NorthJersey.com

Ray Of Hope On Foreclosures

The Record (NorthJersey.com) — Thursday, March 5, 2009

BY ANDREW TANGEL
STAFF WRITER

As the Obama administration unveiled details of a plan to help as many as 9 million borrowers from losing their homes Wednesday, advocates for homeowners and bankers in New Jersey were hopeful the proposal would prevent foreclosures in a state where 62,000 homeowners were affected last year.

The plan, outlined by the president two weeks ago, offers incentives to lenders and loan-servicers to reduce mortgage payments or refinance loans for some borrowers, who may be struggling to make payments amid job losses and wage cuts. Many homeowners whose homes have lost too much value in some of the country's worst housing markets may not qualify, however.

"It is imperative that we continue to move with speed to help make housing more affordable and help arrest the damaging spiral in our housing markets, just |as we work to stabilize our financial system, create jobs and help businesses thrive," Treasury Secretary Timothy Geithner said in a statement. "Economic recovery requires action on all three fronts."

The program, called "Making Home Affordable,'' comes with a list of eligibility requirements and restrictions. For example, eligible loans must have been originated on or before Jan. 1, and borrowers may only have modified mortgages once.

At-risk homeowners who qualify could see mortgage rates fall to as low as 2 percent for five years and the amortization of mortgages extended to a maximum of 40 years. Under the program, the federal government would help foot the bill for reduced monthly payments.

The administration said borrowers will have to provide their most recent tax return and two pay stubs, as well as an "affidavit of financial hardship" to qualify for the $75 billion loan modification program, which runs through 2012.

'Good step forward'

John McWeeney, New Jersey Bankers Association co-president, called the plan a "good step forward."

If the program is successful, he said, banks and homeowners would both benefit, as lenders prefer avoiding the costly and lengthy foreclosure process.

While McWeeney said lenders had been willing to work with homeowners looking to modify their mortgages, he said the program's incentives to lenders and loan-servicers could spur more modifications.

"That may help break the logjam to some extent," he said.

It's unclear to what degree the program could help homeowners who have taken out second mortgages, McWeeney said. And, said Jim Silkensen, the association's co-president, the program apparently wouldn't help borrowers who are already deep into foreclosure.

Phyllis Salowe-Kaye, executive director of the New Jersey Citizen Action group in Newark called the federal government's plan its "biggest and boldest" effort to stem foreclosures so far.

One drawback of the plan is it doesn't force lenders to modify loans — that it is essentially voluntary, said Salowe-Kaye, whose organization works with homeowners and lenders.

"A lot of power of decision-making here still remains with the lender or servicer of the loan," she said.

Stability the goal

Sylvine Marabotto, executive director of the Cedar Knolls-based Consumer Credit Counseling Service of New Jersey, which works with lenders and homeowners in trouble, also praised the initiative.

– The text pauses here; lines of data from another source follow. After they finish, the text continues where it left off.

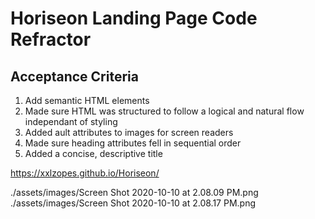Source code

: # Horiseon Landing Page Code Refractor

## Acceptance Criteria
1. Add semantic HTML elements
2. Made sure HTML was structured to follow a logical and natural flow independant of styling
3. Added ault attributes to images for screen readers
4. Made sure heading attributes fell in sequential order
5. Added a concise, descriptive title

https://xxlzopes.github.io/Horiseon/

./assets/images/Screen Shot 2020-10-10 at 2.08.09 PM.png
./assets/images/Screen Shot 2020-10-10 at 2.08.17 PM.png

She noted how foreclosures can sink other homes' values.

"It's trying to stabilize neighborhoods," she said.

"You don't want to have five houses on your block that are in foreclosure."

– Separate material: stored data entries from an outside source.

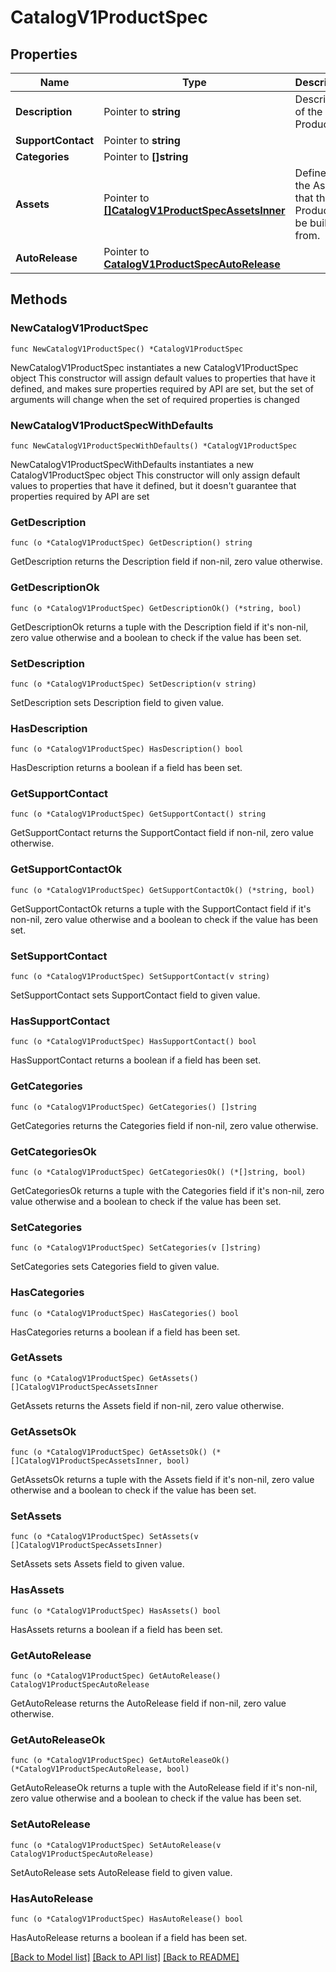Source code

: # CatalogV1ProductSpec

## Properties

Name | Type | Description | Notes
------------ | ------------- | ------------- | -------------
**Description** | Pointer to **string** | Description of the Product. | [optional] 
**SupportContact** | Pointer to **string** |  | [optional] 
**Categories** | Pointer to **[]string** |  | [optional] 
**Assets** | Pointer to [**[]CatalogV1ProductSpecAssetsInner**](CatalogV1ProductSpecAssetsInner.md) | Defines all the Assets that the Product will be built from. | [optional] 
**AutoRelease** | Pointer to [**CatalogV1ProductSpecAutoRelease**](CatalogV1ProductSpecAutoRelease.md) |  | [optional] 

## Methods

### NewCatalogV1ProductSpec

`func NewCatalogV1ProductSpec() *CatalogV1ProductSpec`

NewCatalogV1ProductSpec instantiates a new CatalogV1ProductSpec object
This constructor will assign default values to properties that have it defined,
and makes sure properties required by API are set, but the set of arguments
will change when the set of required properties is changed

### NewCatalogV1ProductSpecWithDefaults

`func NewCatalogV1ProductSpecWithDefaults() *CatalogV1ProductSpec`

NewCatalogV1ProductSpecWithDefaults instantiates a new CatalogV1ProductSpec object
This constructor will only assign default values to properties that have it defined,
but it doesn't guarantee that properties required by API are set

### GetDescription

`func (o *CatalogV1ProductSpec) GetDescription() string`

GetDescription returns the Description field if non-nil, zero value otherwise.

### GetDescriptionOk

`func (o *CatalogV1ProductSpec) GetDescriptionOk() (*string, bool)`

GetDescriptionOk returns a tuple with the Description field if it's non-nil, zero value otherwise
and a boolean to check if the value has been set.

### SetDescription

`func (o *CatalogV1ProductSpec) SetDescription(v string)`

SetDescription sets Description field to given value.

### HasDescription

`func (o *CatalogV1ProductSpec) HasDescription() bool`

HasDescription returns a boolean if a field has been set.

### GetSupportContact

`func (o *CatalogV1ProductSpec) GetSupportContact() string`

GetSupportContact returns the SupportContact field if non-nil, zero value otherwise.

### GetSupportContactOk

`func (o *CatalogV1ProductSpec) GetSupportContactOk() (*string, bool)`

GetSupportContactOk returns a tuple with the SupportContact field if it's non-nil, zero value otherwise
and a boolean to check if the value has been set.

### SetSupportContact

`func (o *CatalogV1ProductSpec) SetSupportContact(v string)`

SetSupportContact sets SupportContact field to given value.

### HasSupportContact

`func (o *CatalogV1ProductSpec) HasSupportContact() bool`

HasSupportContact returns a boolean if a field has been set.

### GetCategories

`func (o *CatalogV1ProductSpec) GetCategories() []string`

GetCategories returns the Categories field if non-nil, zero value otherwise.

### GetCategoriesOk

`func (o *CatalogV1ProductSpec) GetCategoriesOk() (*[]string, bool)`

GetCategoriesOk returns a tuple with the Categories field if it's non-nil, zero value otherwise
and a boolean to check if the value has been set.

### SetCategories

`func (o *CatalogV1ProductSpec) SetCategories(v []string)`

SetCategories sets Categories field to given value.

### HasCategories

`func (o *CatalogV1ProductSpec) HasCategories() bool`

HasCategories returns a boolean if a field has been set.

### GetAssets

`func (o *CatalogV1ProductSpec) GetAssets() []CatalogV1ProductSpecAssetsInner`

GetAssets returns the Assets field if non-nil, zero value otherwise.

### GetAssetsOk

`func (o *CatalogV1ProductSpec) GetAssetsOk() (*[]CatalogV1ProductSpecAssetsInner, bool)`

GetAssetsOk returns a tuple with the Assets field if it's non-nil, zero value otherwise
and a boolean to check if the value has been set.

### SetAssets

`func (o *CatalogV1ProductSpec) SetAssets(v []CatalogV1ProductSpecAssetsInner)`

SetAssets sets Assets field to given value.

### HasAssets

`func (o *CatalogV1ProductSpec) HasAssets() bool`

HasAssets returns a boolean if a field has been set.

### GetAutoRelease

`func (o *CatalogV1ProductSpec) GetAutoRelease() CatalogV1ProductSpecAutoRelease`

GetAutoRelease returns the AutoRelease field if non-nil, zero value otherwise.

### GetAutoReleaseOk

`func (o *CatalogV1ProductSpec) GetAutoReleaseOk() (*CatalogV1ProductSpecAutoRelease, bool)`

GetAutoReleaseOk returns a tuple with the AutoRelease field if it's non-nil, zero value otherwise
and a boolean to check if the value has been set.

### SetAutoRelease

`func (o *CatalogV1ProductSpec) SetAutoRelease(v CatalogV1ProductSpecAutoRelease)`

SetAutoRelease sets AutoRelease field to given value.

### HasAutoRelease

`func (o *CatalogV1ProductSpec) HasAutoRelease() bool`

HasAutoRelease returns a boolean if a field has been set.


[[Back to Model list]](../README.md#documentation-for-models) [[Back to API list]](../README.md#documentation-for-api-endpoints) [[Back to README]](../README.md)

The program's new details apparently pleased investors. All 14 members of the Standard and Poor's Supercomposite Homebuilding Index rose Wednesday, gaining 3.6 percent.

For the year, the gauge is down 25 percent, according to data from Bloomberg News. Shares of Red Bank-based Hovnanian Enterprises Inc., New Jersey's largest homebuilder, increased 4.2 percent.

This article contains material from The Associated Press.